Exercise directions: Sort through the data and copy the lines holding the word "numbers".

Dataset entries:
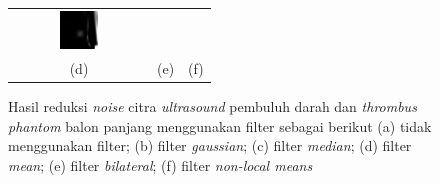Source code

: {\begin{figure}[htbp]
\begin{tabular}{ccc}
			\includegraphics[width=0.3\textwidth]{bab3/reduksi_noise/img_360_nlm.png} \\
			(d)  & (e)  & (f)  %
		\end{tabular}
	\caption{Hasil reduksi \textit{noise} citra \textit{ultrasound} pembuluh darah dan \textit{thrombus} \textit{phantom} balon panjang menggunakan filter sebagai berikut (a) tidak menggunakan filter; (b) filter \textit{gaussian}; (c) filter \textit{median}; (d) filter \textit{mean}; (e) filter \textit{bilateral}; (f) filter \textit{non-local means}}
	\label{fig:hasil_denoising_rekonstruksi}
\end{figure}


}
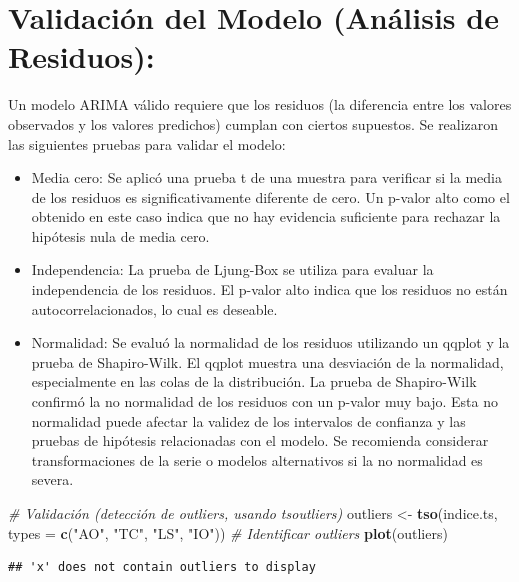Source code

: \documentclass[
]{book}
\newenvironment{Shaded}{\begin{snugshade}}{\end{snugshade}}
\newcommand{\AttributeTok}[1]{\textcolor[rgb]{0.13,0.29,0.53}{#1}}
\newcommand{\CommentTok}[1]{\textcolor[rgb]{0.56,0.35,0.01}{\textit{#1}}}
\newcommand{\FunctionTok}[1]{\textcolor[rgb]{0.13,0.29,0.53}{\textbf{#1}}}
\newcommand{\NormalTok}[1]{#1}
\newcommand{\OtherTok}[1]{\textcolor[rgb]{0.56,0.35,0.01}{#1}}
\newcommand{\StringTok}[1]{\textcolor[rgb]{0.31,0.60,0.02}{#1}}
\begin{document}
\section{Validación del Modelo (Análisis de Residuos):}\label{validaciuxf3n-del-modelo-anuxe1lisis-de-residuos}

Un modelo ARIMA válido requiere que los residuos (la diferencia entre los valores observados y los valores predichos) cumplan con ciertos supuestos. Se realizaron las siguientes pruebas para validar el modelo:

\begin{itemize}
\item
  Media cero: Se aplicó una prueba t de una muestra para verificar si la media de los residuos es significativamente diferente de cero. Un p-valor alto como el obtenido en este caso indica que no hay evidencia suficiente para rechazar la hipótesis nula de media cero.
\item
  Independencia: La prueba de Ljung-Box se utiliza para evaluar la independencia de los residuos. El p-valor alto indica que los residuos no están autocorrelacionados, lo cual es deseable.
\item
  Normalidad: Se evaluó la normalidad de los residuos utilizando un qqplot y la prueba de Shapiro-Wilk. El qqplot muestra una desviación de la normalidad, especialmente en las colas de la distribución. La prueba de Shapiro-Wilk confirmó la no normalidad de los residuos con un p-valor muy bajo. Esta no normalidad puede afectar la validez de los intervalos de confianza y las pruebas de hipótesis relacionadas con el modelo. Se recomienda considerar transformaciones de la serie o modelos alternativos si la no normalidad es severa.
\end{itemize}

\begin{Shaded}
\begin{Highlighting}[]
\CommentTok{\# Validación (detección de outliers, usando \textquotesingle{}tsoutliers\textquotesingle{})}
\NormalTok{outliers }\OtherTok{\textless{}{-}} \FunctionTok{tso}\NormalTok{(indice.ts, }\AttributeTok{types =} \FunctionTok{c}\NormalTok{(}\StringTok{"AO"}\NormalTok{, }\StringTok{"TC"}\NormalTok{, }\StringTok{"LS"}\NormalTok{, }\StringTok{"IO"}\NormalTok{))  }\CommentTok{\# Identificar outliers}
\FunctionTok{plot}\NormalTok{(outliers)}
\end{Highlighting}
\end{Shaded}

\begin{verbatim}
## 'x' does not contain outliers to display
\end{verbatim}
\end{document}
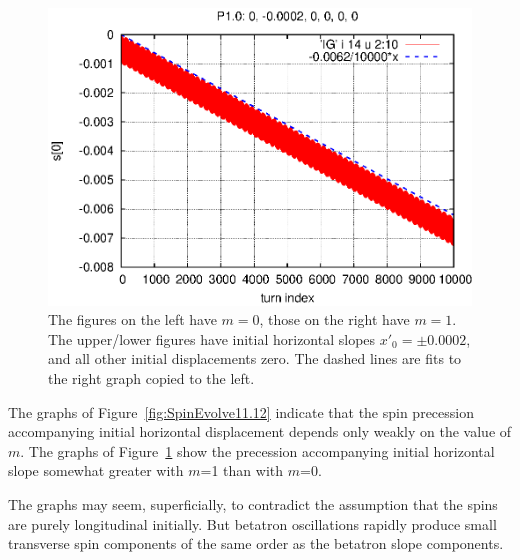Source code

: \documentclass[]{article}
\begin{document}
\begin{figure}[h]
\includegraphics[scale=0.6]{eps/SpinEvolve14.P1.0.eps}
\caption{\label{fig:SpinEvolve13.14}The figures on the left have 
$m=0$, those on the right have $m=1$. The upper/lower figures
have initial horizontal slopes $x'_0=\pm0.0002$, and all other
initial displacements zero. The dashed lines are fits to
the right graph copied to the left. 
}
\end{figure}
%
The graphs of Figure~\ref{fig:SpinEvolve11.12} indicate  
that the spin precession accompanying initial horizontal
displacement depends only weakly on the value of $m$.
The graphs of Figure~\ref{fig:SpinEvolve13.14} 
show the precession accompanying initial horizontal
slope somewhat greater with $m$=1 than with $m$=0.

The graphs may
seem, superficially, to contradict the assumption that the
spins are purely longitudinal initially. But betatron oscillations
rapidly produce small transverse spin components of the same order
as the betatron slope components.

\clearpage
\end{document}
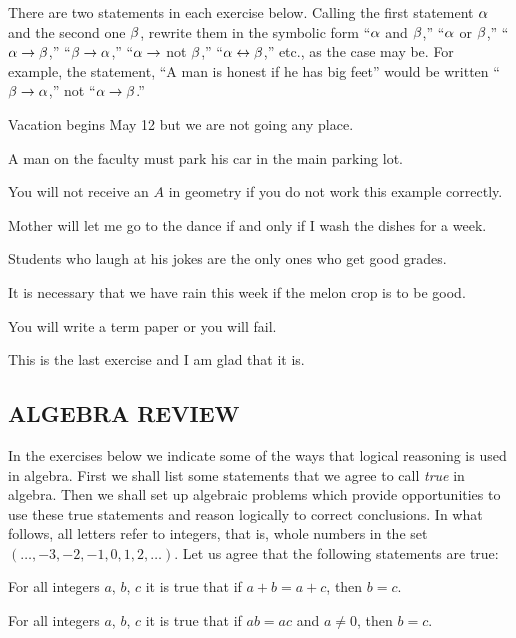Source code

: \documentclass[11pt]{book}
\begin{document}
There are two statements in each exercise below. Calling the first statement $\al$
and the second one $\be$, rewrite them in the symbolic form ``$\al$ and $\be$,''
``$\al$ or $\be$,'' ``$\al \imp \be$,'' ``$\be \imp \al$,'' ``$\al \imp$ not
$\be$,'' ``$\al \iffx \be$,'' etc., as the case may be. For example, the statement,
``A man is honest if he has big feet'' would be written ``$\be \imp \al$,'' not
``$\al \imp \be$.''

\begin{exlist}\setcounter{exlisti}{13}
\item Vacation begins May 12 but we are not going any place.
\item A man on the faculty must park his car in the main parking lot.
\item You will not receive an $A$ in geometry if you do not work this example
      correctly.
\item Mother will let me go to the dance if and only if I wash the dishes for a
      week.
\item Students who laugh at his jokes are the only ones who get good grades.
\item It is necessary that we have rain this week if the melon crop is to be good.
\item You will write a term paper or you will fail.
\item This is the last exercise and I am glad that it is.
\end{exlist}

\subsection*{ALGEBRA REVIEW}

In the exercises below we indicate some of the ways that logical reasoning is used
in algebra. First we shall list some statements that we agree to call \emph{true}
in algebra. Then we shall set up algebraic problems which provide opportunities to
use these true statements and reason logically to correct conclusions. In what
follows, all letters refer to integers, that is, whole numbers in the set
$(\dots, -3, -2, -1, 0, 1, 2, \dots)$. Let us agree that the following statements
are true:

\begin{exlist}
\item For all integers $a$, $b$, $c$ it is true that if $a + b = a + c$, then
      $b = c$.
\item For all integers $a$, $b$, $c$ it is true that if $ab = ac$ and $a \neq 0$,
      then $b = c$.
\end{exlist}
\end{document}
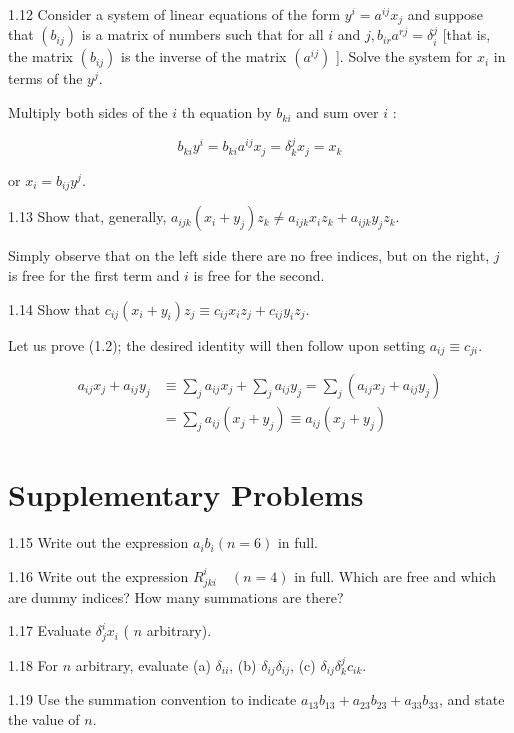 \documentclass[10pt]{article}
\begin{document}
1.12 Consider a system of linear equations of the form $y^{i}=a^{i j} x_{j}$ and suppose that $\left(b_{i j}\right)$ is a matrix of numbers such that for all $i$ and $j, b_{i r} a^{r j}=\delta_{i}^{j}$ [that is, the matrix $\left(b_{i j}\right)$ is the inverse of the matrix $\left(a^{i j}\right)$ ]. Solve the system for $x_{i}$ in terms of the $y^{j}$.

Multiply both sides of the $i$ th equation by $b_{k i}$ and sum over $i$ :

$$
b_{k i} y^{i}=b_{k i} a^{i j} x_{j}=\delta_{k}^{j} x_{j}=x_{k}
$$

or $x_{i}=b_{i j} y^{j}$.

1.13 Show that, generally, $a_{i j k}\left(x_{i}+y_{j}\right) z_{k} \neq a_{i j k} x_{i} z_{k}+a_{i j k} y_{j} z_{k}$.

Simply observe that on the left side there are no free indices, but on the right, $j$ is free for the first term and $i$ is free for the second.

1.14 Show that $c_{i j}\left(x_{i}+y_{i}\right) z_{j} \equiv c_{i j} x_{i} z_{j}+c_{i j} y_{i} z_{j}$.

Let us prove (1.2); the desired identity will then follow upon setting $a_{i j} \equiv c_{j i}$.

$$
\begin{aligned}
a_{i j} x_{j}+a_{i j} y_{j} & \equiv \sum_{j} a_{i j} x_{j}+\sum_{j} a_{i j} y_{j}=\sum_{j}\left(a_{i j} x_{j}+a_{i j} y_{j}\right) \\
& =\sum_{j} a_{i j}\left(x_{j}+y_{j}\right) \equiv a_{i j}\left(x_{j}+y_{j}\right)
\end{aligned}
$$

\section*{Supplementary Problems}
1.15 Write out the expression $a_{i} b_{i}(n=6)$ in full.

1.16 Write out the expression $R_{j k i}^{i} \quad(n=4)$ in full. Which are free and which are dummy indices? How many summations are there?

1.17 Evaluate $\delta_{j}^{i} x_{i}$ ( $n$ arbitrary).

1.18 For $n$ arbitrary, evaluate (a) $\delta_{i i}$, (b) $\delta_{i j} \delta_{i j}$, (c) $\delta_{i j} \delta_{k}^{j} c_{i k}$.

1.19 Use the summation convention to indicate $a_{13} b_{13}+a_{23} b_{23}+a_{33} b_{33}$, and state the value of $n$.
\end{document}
--
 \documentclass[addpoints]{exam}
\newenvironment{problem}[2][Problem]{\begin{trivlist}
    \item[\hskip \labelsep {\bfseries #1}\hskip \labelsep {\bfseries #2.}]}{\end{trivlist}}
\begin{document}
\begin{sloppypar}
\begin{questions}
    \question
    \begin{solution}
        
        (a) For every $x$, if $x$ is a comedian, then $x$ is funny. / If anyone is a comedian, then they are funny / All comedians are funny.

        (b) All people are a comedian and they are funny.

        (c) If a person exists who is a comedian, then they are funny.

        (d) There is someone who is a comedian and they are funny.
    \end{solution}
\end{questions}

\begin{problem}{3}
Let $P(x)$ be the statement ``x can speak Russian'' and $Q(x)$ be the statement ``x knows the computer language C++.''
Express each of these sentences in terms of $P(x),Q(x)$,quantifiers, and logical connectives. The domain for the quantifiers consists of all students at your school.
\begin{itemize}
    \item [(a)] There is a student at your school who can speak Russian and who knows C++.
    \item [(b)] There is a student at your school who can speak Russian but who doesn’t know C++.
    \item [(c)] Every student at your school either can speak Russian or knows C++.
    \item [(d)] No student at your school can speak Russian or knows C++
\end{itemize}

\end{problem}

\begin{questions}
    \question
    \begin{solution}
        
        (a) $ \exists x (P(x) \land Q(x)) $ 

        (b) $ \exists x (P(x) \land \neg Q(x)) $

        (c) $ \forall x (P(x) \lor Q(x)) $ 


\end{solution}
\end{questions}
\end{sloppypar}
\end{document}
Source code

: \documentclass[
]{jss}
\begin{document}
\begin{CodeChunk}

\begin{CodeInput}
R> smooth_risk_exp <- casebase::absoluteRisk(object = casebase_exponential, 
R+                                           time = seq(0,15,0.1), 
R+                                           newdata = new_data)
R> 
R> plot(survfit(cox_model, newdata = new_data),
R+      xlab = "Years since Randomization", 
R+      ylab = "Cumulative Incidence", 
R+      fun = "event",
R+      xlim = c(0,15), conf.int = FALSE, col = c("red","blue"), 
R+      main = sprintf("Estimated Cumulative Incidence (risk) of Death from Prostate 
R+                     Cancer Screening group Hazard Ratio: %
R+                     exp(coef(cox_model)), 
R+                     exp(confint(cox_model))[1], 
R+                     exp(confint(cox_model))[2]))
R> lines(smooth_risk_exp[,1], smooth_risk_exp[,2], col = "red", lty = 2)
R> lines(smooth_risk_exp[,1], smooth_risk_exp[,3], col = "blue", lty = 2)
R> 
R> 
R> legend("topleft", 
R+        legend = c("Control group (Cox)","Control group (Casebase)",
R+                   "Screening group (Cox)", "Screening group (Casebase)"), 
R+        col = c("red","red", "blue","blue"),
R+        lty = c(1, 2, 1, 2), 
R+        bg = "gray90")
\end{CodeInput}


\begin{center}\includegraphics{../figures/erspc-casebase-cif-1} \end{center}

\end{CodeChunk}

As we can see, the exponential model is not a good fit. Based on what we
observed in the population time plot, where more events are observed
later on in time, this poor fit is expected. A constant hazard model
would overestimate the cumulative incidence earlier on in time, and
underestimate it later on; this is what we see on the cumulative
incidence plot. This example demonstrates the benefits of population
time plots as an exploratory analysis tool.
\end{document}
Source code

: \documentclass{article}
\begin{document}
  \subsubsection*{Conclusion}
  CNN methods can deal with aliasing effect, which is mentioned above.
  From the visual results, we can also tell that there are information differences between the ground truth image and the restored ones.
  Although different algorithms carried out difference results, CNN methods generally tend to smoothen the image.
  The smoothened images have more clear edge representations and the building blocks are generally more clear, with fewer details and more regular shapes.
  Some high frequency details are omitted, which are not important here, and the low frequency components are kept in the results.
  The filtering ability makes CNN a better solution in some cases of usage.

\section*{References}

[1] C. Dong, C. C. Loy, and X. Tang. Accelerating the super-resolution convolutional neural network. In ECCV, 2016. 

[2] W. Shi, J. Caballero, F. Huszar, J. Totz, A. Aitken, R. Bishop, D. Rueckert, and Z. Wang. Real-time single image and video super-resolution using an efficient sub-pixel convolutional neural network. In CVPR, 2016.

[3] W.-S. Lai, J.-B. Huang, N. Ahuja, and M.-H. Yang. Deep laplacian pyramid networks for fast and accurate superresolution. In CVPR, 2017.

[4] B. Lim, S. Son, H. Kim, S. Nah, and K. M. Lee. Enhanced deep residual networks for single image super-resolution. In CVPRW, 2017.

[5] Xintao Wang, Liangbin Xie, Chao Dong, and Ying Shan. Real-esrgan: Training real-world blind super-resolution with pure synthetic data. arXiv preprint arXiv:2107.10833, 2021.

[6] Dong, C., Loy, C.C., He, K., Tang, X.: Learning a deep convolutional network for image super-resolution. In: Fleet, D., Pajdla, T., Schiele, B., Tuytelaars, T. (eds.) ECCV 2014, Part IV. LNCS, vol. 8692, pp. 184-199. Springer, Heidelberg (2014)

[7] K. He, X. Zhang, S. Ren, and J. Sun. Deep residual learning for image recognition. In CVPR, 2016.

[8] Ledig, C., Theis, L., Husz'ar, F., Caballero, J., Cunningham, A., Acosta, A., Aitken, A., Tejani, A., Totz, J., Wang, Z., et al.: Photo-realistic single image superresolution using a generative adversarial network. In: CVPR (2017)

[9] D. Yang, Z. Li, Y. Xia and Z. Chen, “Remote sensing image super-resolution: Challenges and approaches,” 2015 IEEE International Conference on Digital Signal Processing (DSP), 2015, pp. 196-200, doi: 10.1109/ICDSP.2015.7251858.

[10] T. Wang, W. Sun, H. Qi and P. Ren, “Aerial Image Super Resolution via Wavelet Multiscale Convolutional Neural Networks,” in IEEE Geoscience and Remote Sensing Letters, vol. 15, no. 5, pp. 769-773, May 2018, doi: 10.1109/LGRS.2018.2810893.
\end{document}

Finished task:
follows, all letters refer to integers, that is, whole numbers in the set
1.12 Consider a system of linear equations of the form $y^{i}=a^{i j} x_{j}$ and suppose that $\left(b_{i j}\right)$ is a matrix of numbers such that for all $i$ and $j, b_{i r} a^{r j}=\delta_{i}^{j}$ [that is, the matrix $\left(b_{i j}\right)$ is the inverse of the matrix $\left(a^{i j}\right)$ ]. Solve the system for $x_{i}$ in terms of the $y^{j}$.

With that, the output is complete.